Perché i professionisti fotografino è piuttosto evidente: è il loro lavoro. Varie e complesse le ragioni che spingono l’amatore a prelevare fotografie e nemmeno minimamente affrontabili nello spazio di un post. Ma i fotografi appartenenti alla terza categoria, che potremmo definire dei “ricordisti”, perché fotografano? Non si fidano della loro memoria visiva? Vogliono mostrare un documento ottico che provi la realtà di un viaggio, del rapporto con una persona un luogo un oggetto?
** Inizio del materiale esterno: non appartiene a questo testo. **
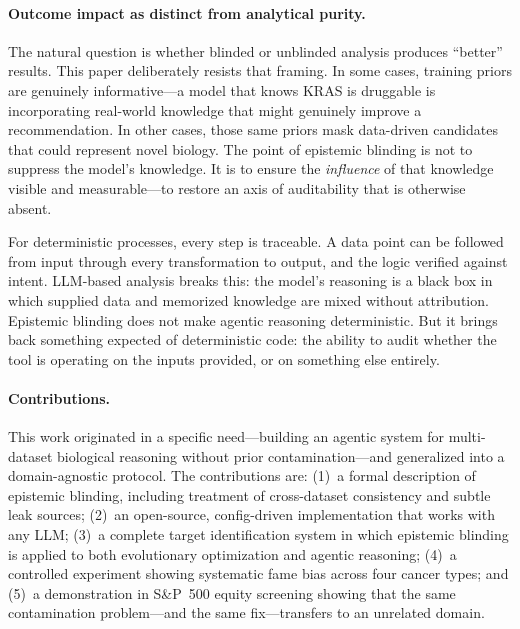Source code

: \documentclass[sigconf, nonacm]{acmart}
\begin{document}
\paragraph{Outcome impact as distinct from analytical purity.} The natural question is whether blinded or unblinded analysis produces ``better'' results. This paper deliberately resists that framing. In some cases, training priors are genuinely informative---a model that knows KRAS is druggable is incorporating real-world knowledge that might genuinely improve a recommendation. In other cases, those same priors mask data-driven candidates that could represent novel biology. The point of epistemic blinding is not to suppress the model's knowledge. It is to ensure the \textit{influence} of that knowledge visible and measurable---to restore an axis of auditability that is otherwise absent.

For deterministic processes, every step is traceable. A data point can be followed from input through every transformation to output, and the logic verified against intent. LLM-based analysis breaks this: the model's reasoning is a black box in which supplied data and memorized knowledge are mixed without attribution. Epistemic blinding does not make agentic reasoning deterministic. But it brings back something expected of deterministic code: the ability to audit whether the tool is operating on the inputs provided, or on something else entirely.

\paragraph{Contributions.} This work originated in a specific need---building an agentic system for multi-dataset biological reasoning without prior contamination---and generalized into a domain-agnostic protocol. The contributions are: (1)~a formal description of epistemic blinding, including treatment of cross-dataset consistency and subtle leak sources; (2)~an open-source, config-driven implementation that works with any LLM; (3)~a complete target identification system in which epistemic blinding is applied to both evolutionary optimization and agentic reasoning; (4)~a controlled experiment showing systematic fame bias across four cancer types; and (5)~a demonstration in S\&P~500 equity screening showing that the same contamination problem---and the same fix---transfers to an unrelated domain.

\end{document}
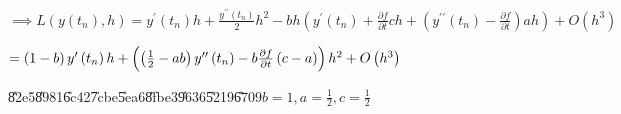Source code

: \documentclass{article}
\begin{document}
$\implies L\left( y\left( t_{n}\right) ,h\right) =y^{\prime }\left(
t_{n}\right) h+\frac{y^{\prime \prime }\left( t_{n}\right) }{2}%
h^{2}-bh\left( y^{\prime }\left( t_{n}\right) +\frac{\partial f}{\partial t}%
ch+\left( y^{\prime \prime }\left( t_{n}\right) -\frac{\partial f}{\partial t%
}\right) ah\right) +O\left( h^{3}\right) $

$=\left( 1-b\right) y^{\prime }\left( t_{n}\right) h+\left( \left( \frac{1}{2%
}-ab\right) y^{\prime \prime }\left( t_{n}\right) -b\frac{\partial f}{%
\partial t}\left( c-a\right) \right) h^{2}+O\left( h^{3}\right) $

\U{82e5}\U{8981}\U{6c42}\U{7cbe}\U{5ea6}\U{8fbe}3\U{9636}\U{5219}\U{6709}$%
b=1,a=\frac{1}{2},c=\frac{1}{2}$
\end{document}
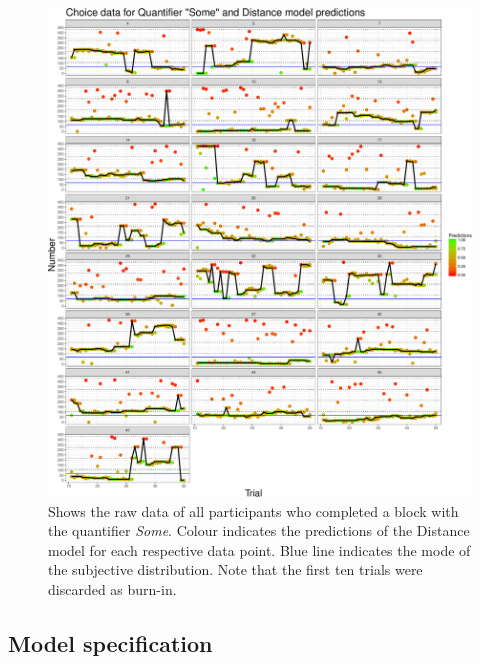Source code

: \documentclass[english,floatsintext,man]{apa6}
\begin{document}
\begin{figure}[htbp]
\centering
\includegraphics{manuscript_files/figure-latex/unnamed-chunk-6-1.pdf}
\caption{\label{fig:unnamed-chunk-6}Shows the raw data of all participants
who completed a block with the quantifier \emph{Some}. Colour indicates
the predictions of the Distance model for each respective data point.
Blue line indicates the mode of the subjective distribution. Note that
the first ten trials were discarded as burn-in.}
\end{figure}

\subsection{Model specification}\label{model-specification}
\end{document}
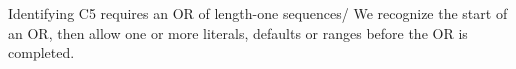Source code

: Identifying C5 requires an OR of length-one sequences/ 
We recognize the start of an OR, then allow one or more literals, defaults or ranges before the OR is completed.




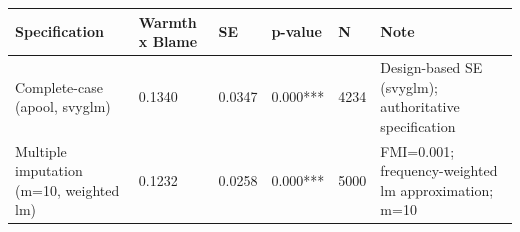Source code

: 
\begin{tabular}[t]{llllll}
\toprule
Specification & Warmth x Blame & SE & p-value & N & Note\\
\midrule
Complete-case (apool, svyglm) & 0.1340 & 0.0347 & 0.000*** & 4234 & Design-based SE (svyglm); authoritative specification\\
Multiple imputation (m=10, weighted lm) & 0.1232 & 0.0258 & 0.000*** & 5000 & FMI=0.001; frequency-weighted lm approximation; m=10\\
\bottomrule
\end{tabular}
Fotografano perché vogliono, ma non vale per tutte le immagini che talvolta sono prelevate per un uso privato, condividere delle esperienze visive?
«Esistiamo in immagine, ciascuno di noi esiste solo se ha diffuso un’immagine di sé». Ando Gilardi la pensava così. ( da http://www.aracne-rivista.it/SI-FEST%202012%20GILARDI.pdf di Marcello Tosi “Si Fest 2012 Ando Gilardi” ) In una cultura in cui non è più sufficiente, per avere la certezza di essere, il pensiero, che bastava a Cartesio, diventa indispensabile finire in un’immagine, possibilmente moltiplicata sulle pagine di un giornale o un rotocalco, su una pellicola cinematografica o sugli schermi dei computer e dei televisori. Non è indispensabile essere ritratti nell’immagine: come alternativa a una narcisistica, e inevitabilmente ripetitiva, declinazione di immagini di noi stessi, un valido succedaneo è la condivisione delle nostre esperienze visive.
Nell’immagine:
Fotografia di Charles H. Traub, «Milano 1981», tratta dal fotolibro “Dolce Via: Italy in the 1980s”
( da www.buzzfeed.com )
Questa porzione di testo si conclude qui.